Scan the data below for lines holding the word "instanceof", and copy each line found.

## [RECORDS SUPPLIED]
= Beginning of Section =
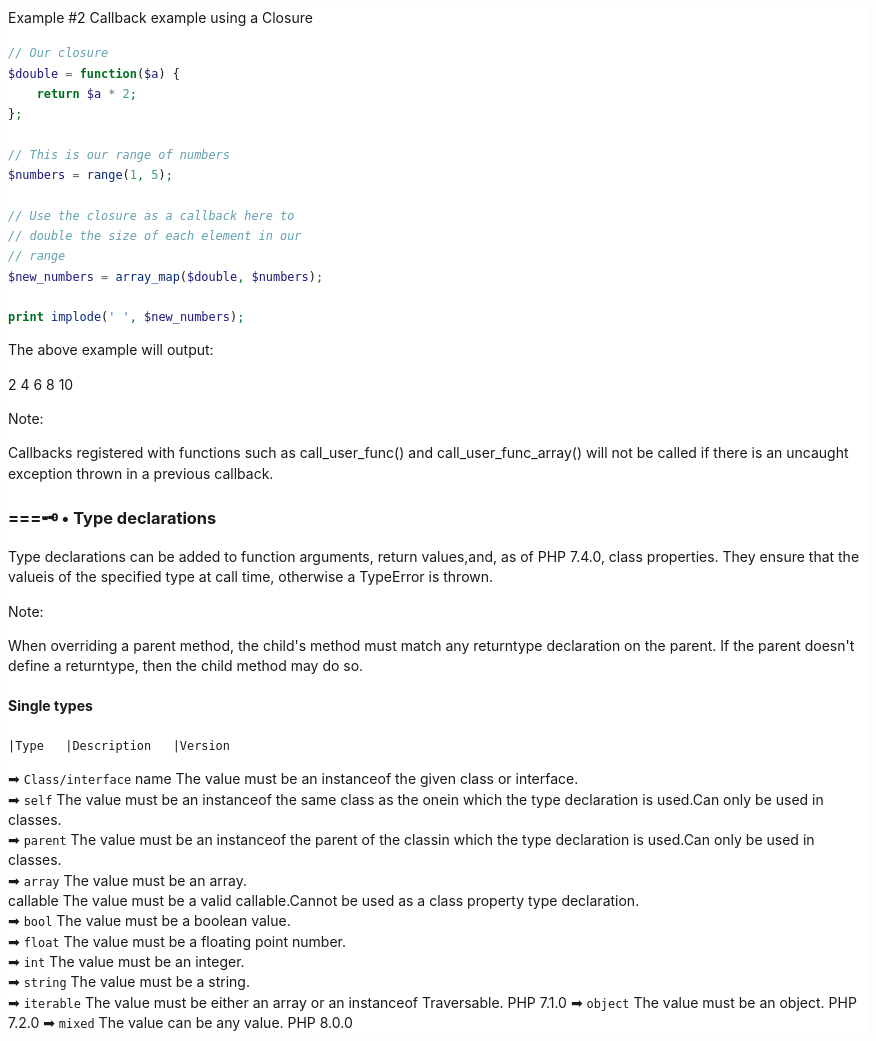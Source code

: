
 ```php
```

Example #2 Callback example using a Closure 


```php
// Our closure
$double = function($a) {
    return $a * 2;
};

// This is our range of numbers
$numbers = range(1, 5);

// Use the closure as a callback here to
// double the size of each element in our
// range
$new_numbers = array_map($double, $numbers);

print implode(' ', $new_numbers);
```


The above example will output:

2 4 6 8 10


Note: 

Callbacks registered with functions such as call_user_func() and call_user_func_array() will not be called if there is an uncaught exception thrown in a previous callback.


### ===🗝 • Type declarations

Type declarations can be added to function arguments, return values,and, as of PHP 7.4.0, class properties. They ensure that the valueis of the specified type at call time, otherwise a TypeError is thrown. 

Note: 

When overriding a parent method, the child's method must match any returntype declaration on the parent. If the parent doesn't define a returntype, then the child method may do so. 


#### Single types 


    |Type   |Description   |Version  

➡ `Class/interface` name The value must be an instanceof the given class or interface.    
➡ `self` The value must be an instanceof the same class as the onein which the type declaration is used.Can only be used in classes.    
➡ `parent` The value must be an instanceof the parent of the classin which the type declaration is used.Can only be used in classes.    
➡ `array` The value must be an array.    
callable The value must be a valid callable.Cannot be used as a class property type declaration.    
➡ `bool` The value must be a boolean value.    
➡ `float` The value must be a floating point number.    
➡ `int` The value must be an integer.    
➡ `string` The value must be a string.    
➡ `iterable` The value must be either an array or an instanceof Traversable.  PHP 7.1.0 
➡ `object` The value must be an object.  PHP 7.2.0 
➡ `mixed` The value can be any value.  PHP 8.0.0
= End of Section =
## [THE COMPLETED TASK]
➡ `Class/interface` name The value must be an instanceof the given class or interface.    
➡ `self` The value must be an instanceof the same class as the onein which the type declaration is used.Can only be used in classes.    
➡ `parent` The value must be an instanceof the parent of the classin which the type declaration is used.Can only be used in classes.    
➡ `iterable` The value must be either an array or an instanceof Traversable.  PHP 7.1.0 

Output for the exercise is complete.